● **PROBLEM DESCRIPTION**
Using the listing below, keep only the lines with the word "depune" and copy them.

● **GIVEN INFORMATION**
━━━━━━
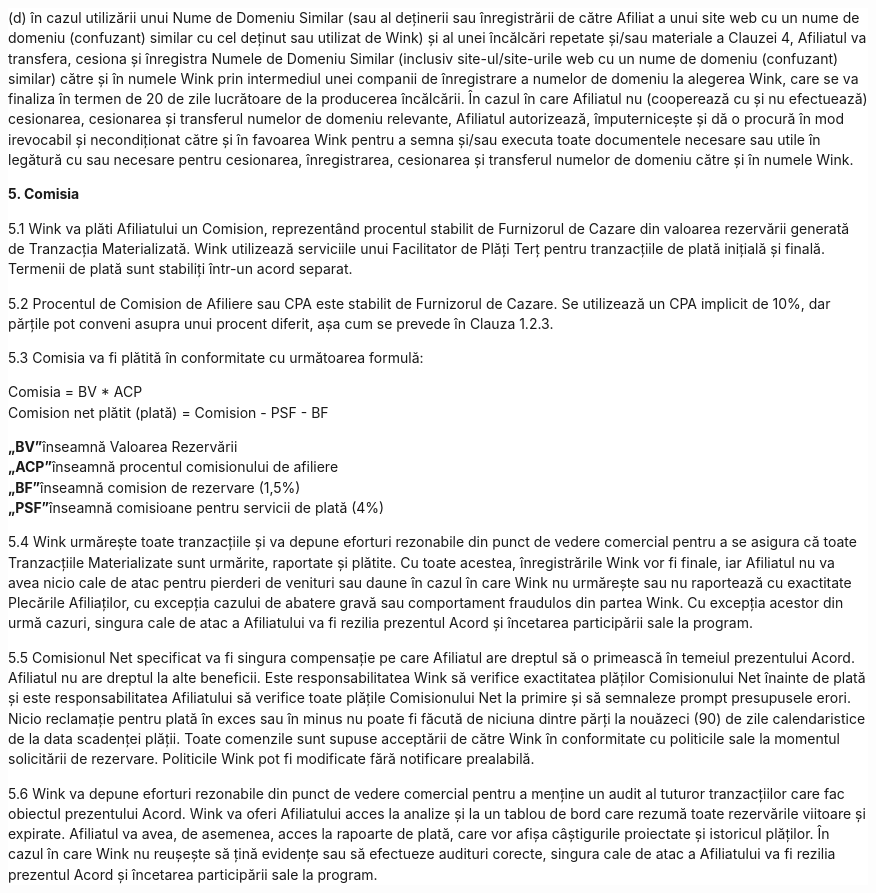 (d) în cazul utilizării unui Nume de Domeniu Similar (sau al deținerii sau înregistrării de către Afiliat a unui site web cu un nume de domeniu (confuzant) similar cu cel deținut sau utilizat de Wink) și al unei încălcări repetate și/sau materiale a Clauzei 4, Afiliatul va transfera, cesiona și înregistra Numele de Domeniu Similar (inclusiv site-ul/site-urile web cu un nume de domeniu (confuzant) similar) către și în numele Wink prin intermediul unei companii de înregistrare a numelor de domeniu la alegerea Wink, care se va finaliza în termen de 20 de zile lucrătoare de la producerea încălcării. În cazul în care Afiliatul nu (cooperează cu și nu efectuează) cesionarea, cesionarea și transferul numelor de domeniu relevante, Afiliatul autorizează, împuternicește și dă o procură în mod irevocabil și necondiționat către și în favoarea Wink pentru a semna și/sau executa toate documentele necesare sau utile în legătură cu sau necesare pentru cesionarea, înregistrarea, cesionarea și transferul numelor de domeniu către și în numele Wink.

**5. Comisia**

5.1 Wink va plăti Afiliatului un Comision, reprezentând procentul stabilit de Furnizorul de Cazare din valoarea rezervării generată de Tranzacția Materializată. Wink utilizează serviciile unui Facilitator de Plăți Terț pentru tranzacțiile de plată inițială și finală. Termenii de plată sunt stabiliți într-un acord separat.

5.2 Procentul de Comision de Afiliere sau CPA este stabilit de Furnizorul de Cazare. Se utilizează un CPA implicit de 10%, dar părțile pot conveni asupra unui procent diferit, așa cum se prevede în Clauza 1.2.3.

5.3 Comisia va fi plătită în conformitate cu următoarea formulă:

Comisia = BV \* ACP\
Comision net plătit (plată) = Comision - PSF - BF

**„BV”**&#xEE;nseamnă Valoarea Rezervării\
**„ACP”**&#xEE;nseamnă procentul comisionului de afiliere\
**„BF”**&#xEE;nseamnă comision de rezervare (1,5%)\
**„PSF”**&#xEE;nseamnă comisioane pentru servicii de plată (4%)

5.4 Wink urmărește toate tranzacțiile și va depune eforturi rezonabile din punct de vedere comercial pentru a se asigura că toate Tranzacțiile Materializate sunt urmărite, raportate și plătite. Cu toate acestea, înregistrările Wink vor fi finale, iar Afiliatul nu va avea nicio cale de atac pentru pierderi de venituri sau daune în cazul în care Wink nu urmărește sau nu raportează cu exactitate Plecările Afiliaților, cu excepția cazului de abatere gravă sau comportament fraudulos din partea Wink. Cu excepția acestor din urmă cazuri, singura cale de atac a Afiliatului va fi rezilia prezentul Acord și încetarea participării sale la program.

5.5 Comisionul Net specificat va fi singura compensație pe care Afiliatul are dreptul să o primească în temeiul prezentului Acord. Afiliatul nu are dreptul la alte beneficii. Este responsabilitatea Wink să verifice exactitatea plăților Comisionului Net înainte de plată și este responsabilitatea Afiliatului să verifice toate plățile Comisionului Net la primire și să semnaleze prompt presupusele erori. Nicio reclamație pentru plată în exces sau în minus nu poate fi făcută de niciuna dintre părți la nouăzeci (90) de zile calendaristice de la data scadenței plății. Toate comenzile sunt supuse acceptării de către Wink în conformitate cu politicile sale la momentul solicitării de rezervare. Politicile Wink pot fi modificate fără notificare prealabilă.

5.6 Wink va depune eforturi rezonabile din punct de vedere comercial pentru a menține un audit al tuturor tranzacțiilor care fac obiectul prezentului Acord. Wink va oferi Afiliatului acces la analize și la un tablou de bord care rezumă toate rezervările viitoare și expirate. Afiliatul va avea, de asemenea, acces la rapoarte de plată, care vor afișa câștigurile proiectate și istoricul plăților. În cazul în care Wink nu reușește să țină evidențe sau să efectueze audituri corecte, singura cale de atac a Afiliatului va fi rezilia prezentul Acord și încetarea participării sale la program.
━━━━━━
● **THE ANSWER**
5.4 Wink urmărește toate tranzacțiile și va depune eforturi rezonabile din punct de vedere comercial pentru a se asigura că toate Tranzacțiile Materializate sunt urmărite, raportate și plătite. Cu toate acestea, înregistrările Wink vor fi finale, iar Afiliatul nu va avea nicio cale de atac pentru pierderi de venituri sau daune în cazul în care Wink nu urmărește sau nu raportează cu exactitate Plecările Afiliaților, cu excepția cazului de abatere gravă sau comportament fraudulos din partea Wink. Cu excepția acestor din urmă cazuri, singura cale de atac a Afiliatului va fi rezilia prezentul Acord și încetarea participării sale la program.
5.6 Wink va depune eforturi rezonabile din punct de vedere comercial pentru a menține un audit al tuturor tranzacțiilor care fac obiectul prezentului Acord. Wink va oferi Afiliatului acces la analize și la un tablou de bord care rezumă toate rezervările viitoare și expirate. Afiliatul va avea, de asemenea, acces la rapoarte de plată, care vor afișa câștigurile proiectate și istoricul plăților. În cazul în care Wink nu reușește să țină evidențe sau să efectueze audituri corecte, singura cale de atac a Afiliatului va fi rezilia prezentul Acord și încetarea participării sale la program.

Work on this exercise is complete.